**Records provided:**
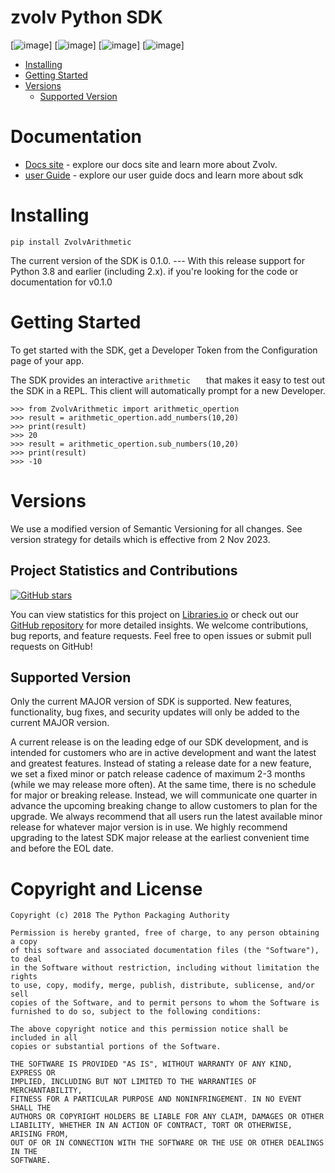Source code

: <!-- <p align="center">
  <img src="https://github.com/box/sdks/blob/master/images/box-dev-logo.png" alt= “box-dev-logo” width="30%" height="50%">
</p> -->

# zvolv Python SDK

[![image](http://opensource.box.com/badges/active.svg)]
[![image](https://img.shields.io/pypi/v/boxsdk.svg)]
[![image](https://img.shields.io/pypi/dm/boxsdk.svg)]
[![image](https://coveralls.io/repos/github/box/box-python-sdk/badge.svg?branch=main)]


<!-- START doctoc generated TOC please keep comment here to allow auto update -->
<!-- DON'T EDIT THIS SECTION, INSTEAD RE-RUN doctoc TO UPDATE -->

- [Installing](#installing)
- [Getting Started](#getting-started)
- [Versions](#versions)
  - [Supported Version](#supported-version)

<!-- END doctoc generated TOC please keep comment here to allow auto update -->

# Documentation
- [Docs site](https://www.zvolv.com/docs) - explore our docs site and learn more about Zvolv.
- [user Guide](https://github.com/zvolvapi/python-zvolv-sdk/blob/python-sdk-0.0.2/UserGuide.md) - explore our user guide docs and learn more about sdk

# Installing

``` console
pip install ZvolvArithmetic 
```

The current version of the SDK is 0.1.0. --- With this release support for
Python 3.8 and earlier (including 2.x). if you're
looking for the code or documentation for v0.1.0

# Getting Started

To get started with the SDK, get a Developer Token from the
Configuration page of your app.

The SDK provides an interactive `arithmetic   ` that makes it easy
to test out the SDK in a REPL. This client will automatically prompt for
a new Developer.

``` pycon
>>> from ZvolvArithmetic import arithmetic_opertion
>>> result = arithmetic_opertion.add_numbers(10,20)
>>> print(result)
>>> 20
>>> result = arithmetic_opertion.sub_numbers(10,20)
>>> print(result)
>>> -10

```
# Versions
We use a modified version of Semantic Versioning for all changes. See version strategy for details which is effective from 2 Nov 2023. 

## Project Statistics and Contributions
[![GitHub stars](https://img.shields.io/github/stars/username/repo.svg?style=social&label=Stars)](https://github.com/username/repo)

You can view statistics for this project on [Libraries.io](https://libraries.io/) or check out our [GitHub repository](https://github.com/your-username/your-repository) for more detailed insights. We welcome contributions, bug reports, and feature requests. Feel free to open issues or submit pull requests on GitHub!


## Supported Version

Only the current MAJOR version of SDK is supported. New features, functionality, bug fixes, and security updates will only be added to the current MAJOR version.

A current release is on the leading edge of our SDK development, and is intended for customers who are in active development and want the latest and greatest features.  Instead of stating a release date for a new feature, we set a fixed minor or patch release cadence of maximum 2-3 months (while we may release more often). At the same time, there is no schedule for major or breaking release. Instead, we will communicate one quarter in advance the upcoming breaking change to allow customers to plan for the upgrade. We always recommend that all users run the latest available minor release for whatever major version is in use. We highly recommend upgrading to the latest SDK major release at the earliest convenient time and before the EOL date.


# Copyright and License

    Copyright (c) 2018 The Python Packaging Authority

    Permission is hereby granted, free of charge, to any person obtaining a copy
    of this software and associated documentation files (the "Software"), to deal
    in the Software without restriction, including without limitation the rights
    to use, copy, modify, merge, publish, distribute, sublicense, and/or sell
    copies of the Software, and to permit persons to whom the Software is
    furnished to do so, subject to the following conditions:

    The above copyright notice and this permission notice shall be included in all
    copies or substantial portions of the Software.

    THE SOFTWARE IS PROVIDED "AS IS", WITHOUT WARRANTY OF ANY KIND, EXPRESS OR
    IMPLIED, INCLUDING BUT NOT LIMITED TO THE WARRANTIES OF MERCHANTABILITY,
    FITNESS FOR A PARTICULAR PURPOSE AND NONINFRINGEMENT. IN NO EVENT SHALL THE
    AUTHORS OR COPYRIGHT HOLDERS BE LIABLE FOR ANY CLAIM, DAMAGES OR OTHER
    LIABILITY, WHETHER IN AN ACTION OF CONTRACT, TORT OR OTHERWISE, ARISING FROM,
    OUT OF OR IN CONNECTION WITH THE SOFTWARE OR THE USE OR OTHER DEALINGS IN THE
    SOFTWARE.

**Exercise instructions:** Repeat each entry exactly as given; no pictures belong in the copy.

**Task result:**
Source code

: <!-- <p align="center">
  <img src="https://github.com/box/sdks/blob/master/images/box-dev-logo.png" alt= “box-dev-logo” width="30%" height="50%">
</p> -->

# zvolv Python SDK

[![image](http://opensource.box.com/badges/active.svg)]
[![image](https://img.shields.io/pypi/v/boxsdk.svg)]
[![image](https://img.shields.io/pypi/dm/boxsdk.svg)]
[![image](https://coveralls.io/repos/github/box/box-python-sdk/badge.svg?branch=main)]


<!-- START doctoc generated TOC please keep comment here to allow auto update -->
<!-- DON'T EDIT THIS SECTION, INSTEAD RE-RUN doctoc TO UPDATE -->

- [Installing](#installing)
- [Getting Started](#getting-started)
- [Versions](#versions)
  - [Supported Version](#supported-version)

<!-- END doctoc generated TOC please keep comment here to allow auto update -->

# Documentation
- [Docs site](https://www.zvolv.com/docs) - explore our docs site and learn more about Zvolv.
- [user Guide](https://github.com/zvolvapi/python-zvolv-sdk/blob/python-sdk-0.0.2/UserGuide.md) - explore our user guide docs and learn more about sdk

# Installing

``` console
pip install ZvolvArithmetic 
```

The current version of the SDK is 0.1.0. --- With this release support for
Python 3.8 and earlier (including 2.x). if you're
looking for the code or documentation for v0.1.0

# Getting Started

To get started with the SDK, get a Developer Token from the
Configuration page of your app.

The SDK provides an interactive `arithmetic   ` that makes it easy
to test out the SDK in a REPL. This client will automatically prompt for
a new Developer.

``` pycon
>>> from ZvolvArithmetic import arithmetic_opertion
>>> result = arithmetic_opertion.add_numbers(10,20)
>>> print(result)
>>> 20
>>> result = arithmetic_opertion.sub_numbers(10,20)
>>> print(result)
>>> -10

```
# Versions
We use a modified version of Semantic Versioning for all changes. See version strategy for details which is effective from 2 Nov 2023. 

## Project Statistics and Contributions
[![GitHub stars](https://img.shields.io/github/stars/username/repo.svg?style=social&label=Stars)](https://github.com/username/repo)

You can view statistics for this project on [Libraries.io](https://libraries.io/) or check out our [GitHub repository](https://github.com/your-username/your-repository) for more detailed insights. We welcome contributions, bug reports, and feature requests. Feel free to open issues or submit pull requests on GitHub!


## Supported Version

Only the current MAJOR version of SDK is supported. New features, functionality, bug fixes, and security updates will only be added to the current MAJOR version.

A current release is on the leading edge of our SDK development, and is intended for customers who are in active development and want the latest and greatest features.  Instead of stating a release date for a new feature, we set a fixed minor or patch release cadence of maximum 2-3 months (while we may release more often). At the same time, there is no schedule for major or breaking release. Instead, we will communicate one quarter in advance the upcoming breaking change to allow customers to plan for the upgrade. We always recommend that all users run the latest available minor release for whatever major version is in use. We highly recommend upgrading to the latest SDK major release at the earliest convenient time and before the EOL date.


# Copyright and License

    Copyright (c) 2018 The Python Packaging Authority

    Permission is hereby granted, free of charge, to any person obtaining a copy
    of this software and associated documentation files (the "Software"), to deal
    in the Software without restriction, including without limitation the rights
    to use, copy, modify, merge, publish, distribute, sublicense, and/or sell
    copies of the Software, and to permit persons to whom the Software is
    furnished to do so, subject to the following conditions:

    The above copyright notice and this permission notice shall be included in all
    copies or substantial portions of the Software.

    THE SOFTWARE IS PROVIDED "AS IS", WITHOUT WARRANTY OF ANY KIND, EXPRESS OR
    IMPLIED, INCLUDING BUT NOT LIMITED TO THE WARRANTIES OF MERCHANTABILITY,
    FITNESS FOR A PARTICULAR PURPOSE AND NONINFRINGEMENT. IN NO EVENT SHALL THE
    AUTHORS OR COPYRIGHT HOLDERS BE LIABLE FOR ANY CLAIM, DAMAGES OR OTHER
    LIABILITY, WHETHER IN AN ACTION OF CONTRACT, TORT OR OTHERWISE, ARISING FROM,
    OUT OF OR IN CONNECTION WITH THE SOFTWARE OR THE USE OR OTHER DEALINGS IN THE
    SOFTWARE.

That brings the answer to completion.